→ Exercise brief
Search the data for the string "Arrêt", and report each line where it is found.

→ Records supplied
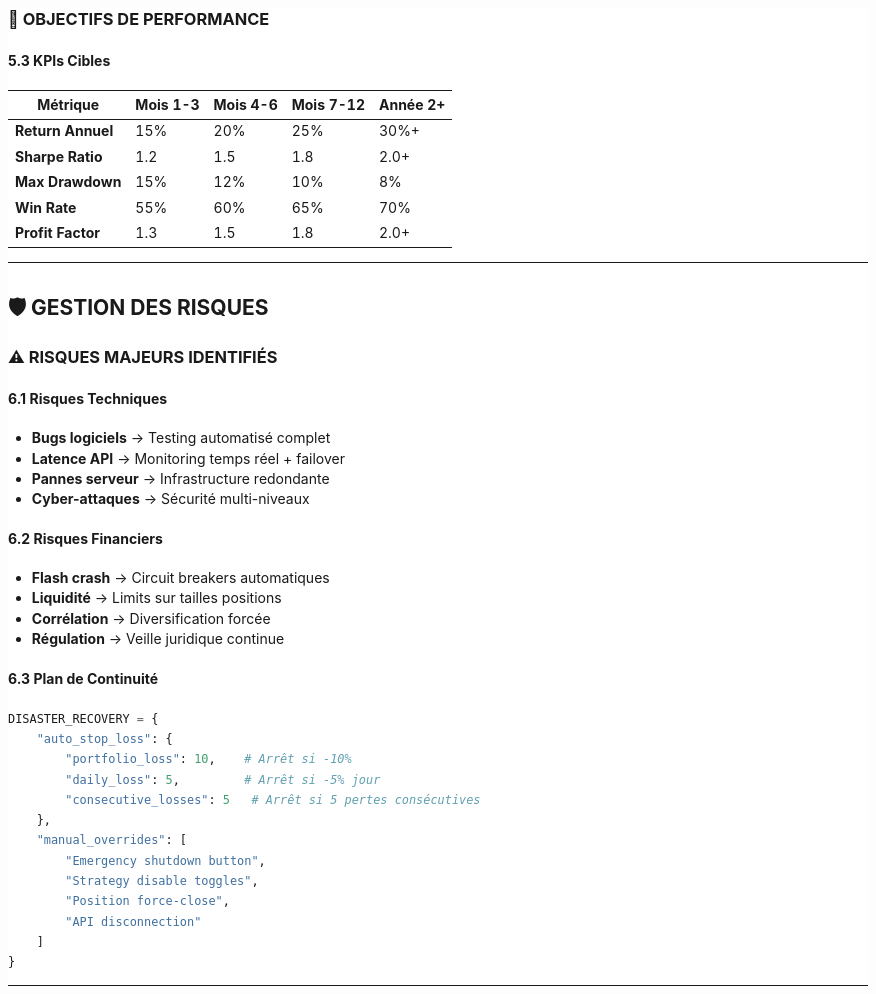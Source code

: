 ### 🎯 **OBJECTIFS DE PERFORMANCE**

#### **5.3 KPIs Cibles**
| Métrique | Mois 1-3 | Mois 4-6 | Mois 7-12 | Année 2+ |
|----------|----------|----------|-----------|----------|
| **Return Annuel** | 15% | 20% | 25% | 30%+ |
| **Sharpe Ratio** | 1.2 | 1.5 | 1.8 | 2.0+ |
| **Max Drawdown** | 15% | 12% | 10% | 8% |
| **Win Rate** | 55% | 60% | 65% | 70% |
| **Profit Factor** | 1.3 | 1.5 | 1.8 | 2.0+ |

---

## 🛡️ **GESTION DES RISQUES**

### ⚠️ **RISQUES MAJEURS IDENTIFIÉS**

#### **6.1 Risques Techniques**
- **Bugs logiciels** → Testing automatisé complet
- **Latence API** → Monitoring temps réel + failover
- **Pannes serveur** → Infrastructure redondante
- **Cyber-attaques** → Sécurité multi-niveaux

#### **6.2 Risques Financiers**
- **Flash crash** → Circuit breakers automatiques
- **Liquidité** → Limits sur tailles positions
- **Corrélation** → Diversification forcée
- **Régulation** → Veille juridique continue

#### **6.3 Plan de Continuité**
```python
DISASTER_RECOVERY = {
    "auto_stop_loss": {
        "portfolio_loss": 10,    # Arrêt si -10%
        "daily_loss": 5,         # Arrêt si -5% jour
        "consecutive_losses": 5   # Arrêt si 5 pertes consécutives
    },
    "manual_overrides": [
        "Emergency shutdown button",
        "Strategy disable toggles", 
        "Position force-close",
        "API disconnection"
    ]
}
```

---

→ Result
        "portfolio_loss": 10,    # Arrêt si -10%
        "daily_loss": 5,         # Arrêt si -5% jour
        "consecutive_losses": 5   # Arrêt si 5 pertes consécutives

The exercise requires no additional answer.